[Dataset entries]
Start of Block
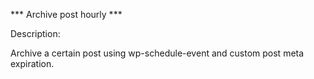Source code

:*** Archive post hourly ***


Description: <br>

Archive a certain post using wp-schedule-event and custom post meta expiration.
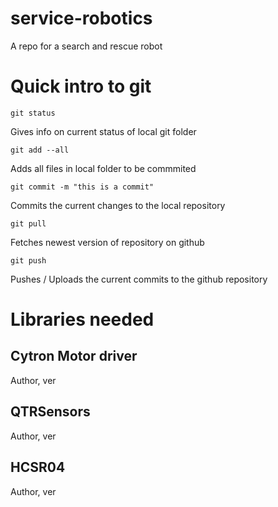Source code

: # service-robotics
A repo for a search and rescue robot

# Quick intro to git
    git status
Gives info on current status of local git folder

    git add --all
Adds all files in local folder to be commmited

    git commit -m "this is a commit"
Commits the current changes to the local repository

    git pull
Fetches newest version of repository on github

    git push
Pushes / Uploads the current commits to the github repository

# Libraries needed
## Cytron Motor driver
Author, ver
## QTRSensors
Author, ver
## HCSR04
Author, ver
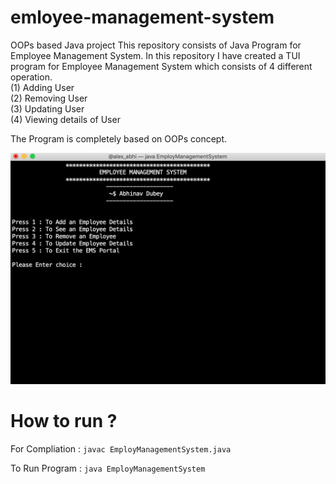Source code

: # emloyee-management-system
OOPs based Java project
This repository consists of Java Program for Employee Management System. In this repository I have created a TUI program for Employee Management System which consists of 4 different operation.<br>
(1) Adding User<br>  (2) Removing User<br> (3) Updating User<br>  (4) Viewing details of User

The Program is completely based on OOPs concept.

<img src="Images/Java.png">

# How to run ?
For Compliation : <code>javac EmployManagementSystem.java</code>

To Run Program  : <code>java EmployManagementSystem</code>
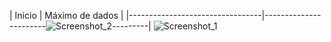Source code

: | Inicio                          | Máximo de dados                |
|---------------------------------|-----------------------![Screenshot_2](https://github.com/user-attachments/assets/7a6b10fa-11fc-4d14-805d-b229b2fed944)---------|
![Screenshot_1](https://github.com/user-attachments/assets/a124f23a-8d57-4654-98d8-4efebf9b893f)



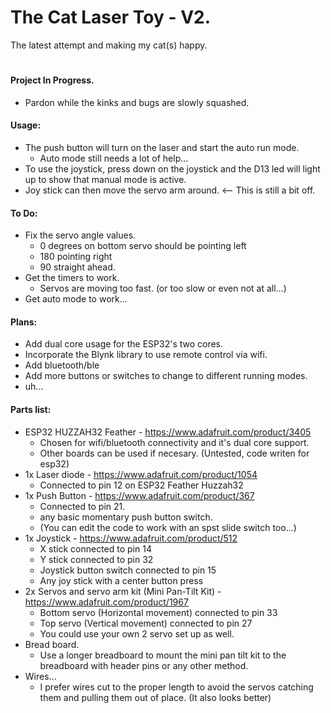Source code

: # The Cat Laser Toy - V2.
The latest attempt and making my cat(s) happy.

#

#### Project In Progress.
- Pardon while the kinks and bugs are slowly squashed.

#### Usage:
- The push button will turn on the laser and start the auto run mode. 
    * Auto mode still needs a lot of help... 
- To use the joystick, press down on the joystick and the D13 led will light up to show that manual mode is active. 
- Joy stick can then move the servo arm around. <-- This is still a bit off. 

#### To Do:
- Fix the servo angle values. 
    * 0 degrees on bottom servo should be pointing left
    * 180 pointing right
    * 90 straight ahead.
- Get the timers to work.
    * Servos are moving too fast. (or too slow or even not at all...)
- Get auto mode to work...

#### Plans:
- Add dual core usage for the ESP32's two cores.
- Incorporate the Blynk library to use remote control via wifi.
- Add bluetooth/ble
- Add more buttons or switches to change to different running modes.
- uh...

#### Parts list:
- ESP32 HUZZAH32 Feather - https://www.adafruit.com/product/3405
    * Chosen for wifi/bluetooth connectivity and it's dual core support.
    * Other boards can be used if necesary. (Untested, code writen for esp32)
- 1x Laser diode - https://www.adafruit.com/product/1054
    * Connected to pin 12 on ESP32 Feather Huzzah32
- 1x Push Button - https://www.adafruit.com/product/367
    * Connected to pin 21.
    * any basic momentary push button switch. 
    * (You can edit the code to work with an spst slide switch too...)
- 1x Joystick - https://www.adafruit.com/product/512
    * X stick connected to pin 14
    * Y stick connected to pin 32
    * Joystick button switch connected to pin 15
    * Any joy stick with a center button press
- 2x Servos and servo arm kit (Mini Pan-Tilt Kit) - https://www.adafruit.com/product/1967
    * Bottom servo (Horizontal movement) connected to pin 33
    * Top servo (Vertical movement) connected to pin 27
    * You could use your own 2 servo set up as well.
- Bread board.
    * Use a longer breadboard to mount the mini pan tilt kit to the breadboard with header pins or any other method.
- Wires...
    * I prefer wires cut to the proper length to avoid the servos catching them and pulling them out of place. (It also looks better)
End of Block
> Work item: Copy exactly the lines from the first line of the records above through the line with "Pushes / Uploads", both included, and nothing else. Pictures stay out.

> Result below:
Source code

:*** Archive post hourly ***


Description: <br>

Archive a certain post using wp-schedule-event and custom post meta expiration.
Source code

: # service-robotics
A repo for a search and rescue robot

# Quick intro to git
    git status
Gives info on current status of local git folder

    git add --all
Adds all files in local folder to be commmited

    git commit -m "this is a commit"
Commits the current changes to the local repository

    git pull
Fetches newest version of repository on github

    git push
Pushes / Uploads the current commits to the github repository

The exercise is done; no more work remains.